INPUT FOR THIS TASK:

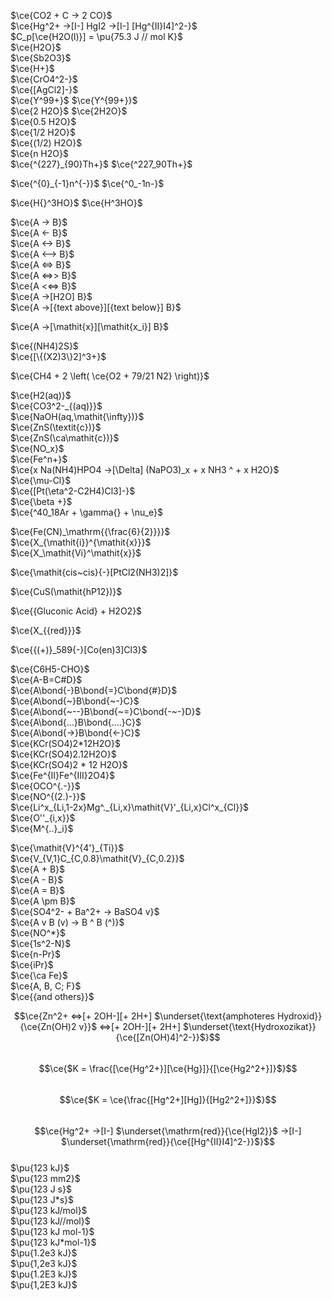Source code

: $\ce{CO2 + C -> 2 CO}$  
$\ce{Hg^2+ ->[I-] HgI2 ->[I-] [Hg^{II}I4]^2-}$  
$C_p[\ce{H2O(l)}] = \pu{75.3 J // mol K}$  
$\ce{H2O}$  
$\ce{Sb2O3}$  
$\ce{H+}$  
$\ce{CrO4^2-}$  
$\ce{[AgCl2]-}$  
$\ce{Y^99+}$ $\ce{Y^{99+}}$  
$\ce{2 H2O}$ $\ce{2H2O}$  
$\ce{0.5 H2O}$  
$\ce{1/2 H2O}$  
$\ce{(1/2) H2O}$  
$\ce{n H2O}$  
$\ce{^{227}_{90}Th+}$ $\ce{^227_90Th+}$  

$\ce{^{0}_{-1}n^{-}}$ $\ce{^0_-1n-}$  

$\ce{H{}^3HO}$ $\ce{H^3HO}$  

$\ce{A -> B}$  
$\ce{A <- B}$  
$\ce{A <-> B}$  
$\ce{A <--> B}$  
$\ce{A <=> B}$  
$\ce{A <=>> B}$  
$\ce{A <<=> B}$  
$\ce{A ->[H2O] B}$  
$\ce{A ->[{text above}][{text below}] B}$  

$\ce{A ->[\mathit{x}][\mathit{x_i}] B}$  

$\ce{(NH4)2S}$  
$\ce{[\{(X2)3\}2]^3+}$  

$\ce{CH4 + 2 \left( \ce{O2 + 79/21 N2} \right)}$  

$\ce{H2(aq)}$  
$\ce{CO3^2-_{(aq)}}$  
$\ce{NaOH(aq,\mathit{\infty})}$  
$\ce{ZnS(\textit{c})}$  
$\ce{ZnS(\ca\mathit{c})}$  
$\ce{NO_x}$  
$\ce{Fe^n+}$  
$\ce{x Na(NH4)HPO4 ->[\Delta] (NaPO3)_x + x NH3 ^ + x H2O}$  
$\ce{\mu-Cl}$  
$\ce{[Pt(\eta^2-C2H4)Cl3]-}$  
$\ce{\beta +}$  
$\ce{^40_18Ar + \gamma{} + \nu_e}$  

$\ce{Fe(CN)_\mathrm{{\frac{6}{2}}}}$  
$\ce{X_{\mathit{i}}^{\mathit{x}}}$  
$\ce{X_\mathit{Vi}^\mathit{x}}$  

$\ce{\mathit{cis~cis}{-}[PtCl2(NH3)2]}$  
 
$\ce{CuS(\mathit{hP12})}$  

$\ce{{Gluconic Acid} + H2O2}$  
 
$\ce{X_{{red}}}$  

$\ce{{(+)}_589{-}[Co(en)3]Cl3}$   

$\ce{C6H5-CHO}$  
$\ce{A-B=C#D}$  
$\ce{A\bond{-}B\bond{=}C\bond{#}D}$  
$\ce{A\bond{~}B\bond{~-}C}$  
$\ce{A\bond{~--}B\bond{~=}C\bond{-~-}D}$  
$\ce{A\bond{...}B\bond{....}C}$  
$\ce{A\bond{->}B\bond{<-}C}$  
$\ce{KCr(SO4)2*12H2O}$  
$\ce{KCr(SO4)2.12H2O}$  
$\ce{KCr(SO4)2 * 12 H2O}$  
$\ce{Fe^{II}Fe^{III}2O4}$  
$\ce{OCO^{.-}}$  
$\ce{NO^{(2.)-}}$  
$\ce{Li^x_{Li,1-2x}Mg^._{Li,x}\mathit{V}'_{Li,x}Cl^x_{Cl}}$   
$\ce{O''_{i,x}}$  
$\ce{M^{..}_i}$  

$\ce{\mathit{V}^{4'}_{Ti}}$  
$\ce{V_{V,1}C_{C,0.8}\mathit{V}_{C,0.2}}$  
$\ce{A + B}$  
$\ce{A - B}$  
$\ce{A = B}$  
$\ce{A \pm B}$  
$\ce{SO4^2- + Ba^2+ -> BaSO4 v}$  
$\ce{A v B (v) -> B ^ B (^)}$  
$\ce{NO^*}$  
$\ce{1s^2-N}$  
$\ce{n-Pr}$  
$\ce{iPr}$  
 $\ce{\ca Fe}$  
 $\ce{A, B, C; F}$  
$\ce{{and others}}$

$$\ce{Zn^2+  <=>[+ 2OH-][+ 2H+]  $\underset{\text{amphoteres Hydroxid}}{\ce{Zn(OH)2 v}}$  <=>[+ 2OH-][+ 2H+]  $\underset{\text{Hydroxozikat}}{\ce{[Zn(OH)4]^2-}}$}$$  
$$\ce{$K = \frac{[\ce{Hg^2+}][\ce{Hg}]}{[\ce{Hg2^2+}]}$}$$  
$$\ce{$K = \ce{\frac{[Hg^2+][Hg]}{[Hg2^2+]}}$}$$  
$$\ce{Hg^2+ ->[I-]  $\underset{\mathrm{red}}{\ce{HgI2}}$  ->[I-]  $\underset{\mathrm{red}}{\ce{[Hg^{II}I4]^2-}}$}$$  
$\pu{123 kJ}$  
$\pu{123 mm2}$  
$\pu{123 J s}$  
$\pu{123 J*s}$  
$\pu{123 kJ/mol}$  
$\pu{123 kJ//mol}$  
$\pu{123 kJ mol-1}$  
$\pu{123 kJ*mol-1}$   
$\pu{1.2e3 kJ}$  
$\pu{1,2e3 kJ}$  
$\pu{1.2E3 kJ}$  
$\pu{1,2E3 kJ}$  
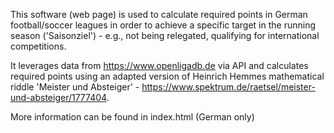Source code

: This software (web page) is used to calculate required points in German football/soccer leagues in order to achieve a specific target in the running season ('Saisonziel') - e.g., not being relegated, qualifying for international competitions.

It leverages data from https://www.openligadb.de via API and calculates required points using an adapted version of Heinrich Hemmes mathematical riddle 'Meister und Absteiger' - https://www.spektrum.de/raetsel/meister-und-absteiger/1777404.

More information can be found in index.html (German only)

WHAT YOU WILL DO: Within the entries above, how many lines hold the string "mathrm"? State the number with no other words.

ANSWER TO THIS PROBLEM: 2